Owners are secretive about the actual height of their buildings, so that others
do not eclipse them before their time as tallest has come. The tricks that
designers use to inflate tall buildings' heights are impressive, too. Spires
and decorative elements are often used to get those last few precious feet.
But underneath these shiny glass facades is
another trick. A recent Council on Tall Buildings and Urban Habitat (CTBUH)
study illustrates that big chunks of useless space are hidden at the top of
many of the world's skyscrapers in order to inflate their height. In fact, as
much as one-third of a building's height can be "vanity space."
Consider it space as decoration.
Burj Khalifa
The building that is set to be the world's
tallest, the Kingdom Tower in Jeddah, Saudia Arabia, set off the Council's
alarms. A case study suggested that the structure was designed with decorative,
height-inflating space on top, inside of its unoccupied spire. This led the
CTBUH to investigate this phenomenon in super-tall buildings, defining
"vanity space" as "the distance between a skyscraper’s highest
occupiable floor and its architectural top.”
Kingdon Tower
The current tallest building in the world, the
Burj Khalifa, has an enormous 800-foot spire that accounts for almost one-third
of its 2,716-foot height.

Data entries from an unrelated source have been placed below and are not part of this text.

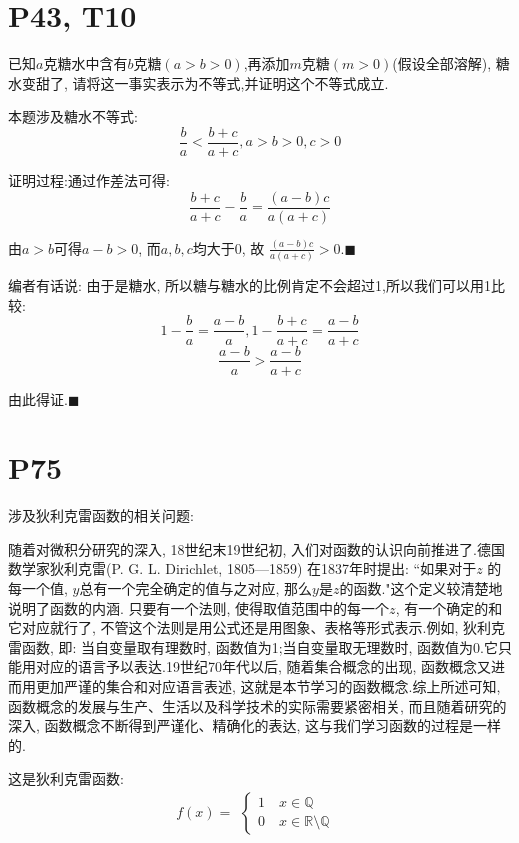 \documentclass{book}
\begin{document}
    \section{\textcolor[rgb]{0.11,0.65,0.52}{P43, T10}}
    \begin{boxB}
        已知$a$克糖水中含有$b$克糖$(a>b>0)$,再添加$m$克糖$(m>0)$(假设全部溶解), 糖水变甜了, 请将这一事实表示为不等式,并证明这个不等式成立.
    \end{boxB}

    本题涉及\textcolor[rgb]{0.38,0.11,0.2}{糖水不等式}:
    $$
    \frac{b}{a} < \frac{b+c}{a+c}, a>b>0, c>0
    $$

    证明过程:通过\textcolor[rgb]{0.75,0.17,0.22}{作差法}可得:
    $$
    \frac{b+c}{a+c} - \frac{b}{a} = \frac{(a-b)c}{a(a+c)}
    $$

    由$a>b$可得$a-b>0$, 而$a,b,c$均大于$0$, 故 $\displaystyle \frac{(a-b)c}{a(a+c)}>0. \blacksquare$

    编者有话说: 由于是糖水, 所以糖与糖水的比例肯定不会超过1,所以我们可以用1比较:
    $$
    1-\frac{b}{a}=\frac{a-b}{a},1-\frac{b+c}{a+c}=\frac{a-b}{a+c}
    $$
    $$
    \frac{a-b}{a}>\frac{a-b}{a+c}
    $$

    由此得证.$\blacksquare$

    \section{\textcolor[rgb]{0.11,0.65,0.52}{P75}}
    涉及\textcolor[rgb]{0.38,0.11,0.2}{狄利克雷函数}的相关问题:

    随着对微积分研究的深入, 18世纪末19世纪初, 入们对函数的认识向前推进了.德国数学家狄利克雷(P. G. L. Dirichlet, 1805—1859) 在1837年时提出: ``如果对于$z$ 的每一个值, $y$总有一个完全确定的值与之对应, 那么$y$是$z$的函数."这个定义较清楚地说明了函数的内涵. 只要有一个法则, 使得取值范围中的每一个$z$, 有一个确定的和它对应就行了, 不管这个法则是用公式还是用图象、表格等形式表示.例如, 狄利克雷函数, 即: 当自变量取有理数时, 函数值为1;当自变量取无理数时, 函数值为0.它只能用对应的语言予以表达.19世纪70年代以后, 随着集合概念的出现, 函数概念又进而用更加严谨的集合和对应语言表述, 这就是本节学习的函数概念.综上所述可知, 函数概念的发展与生产、生活以及科学技术的实际需要紧密相关, 而且随着研究的深入, 函数概念不断得到严谨化、精确化的表达, 这与我们学习函数的过程是一样的.

    这是\textcolor[rgb]{0.38,0.11,0.2}{狄利克雷函数}:
    $$
    f(x)=\begin{array}{l} 
            \left\{\begin{matrix} 
            1 \quad x \in \mathbb{Q} \\ 
            0 \quad x \in \mathbb{R} \setminus \mathbb{Q} \
          \end{matrix}\right.    
        \end{array} 
    $$
\end{document}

The building with the most useless decorative space
is the Ukraina Hotel in Moscow. Its unoccupiable space makes up almost half, or
42 percent, of its 675-foot height. In the United Arab Emirates, we find some
of the most "vain" skyscrapers, with an average of 19 percent vanity
space, including the vainest super-tall, the Burj Al-Arab in Dubai, which has a
useless 39 percent of its 1,053-foot height.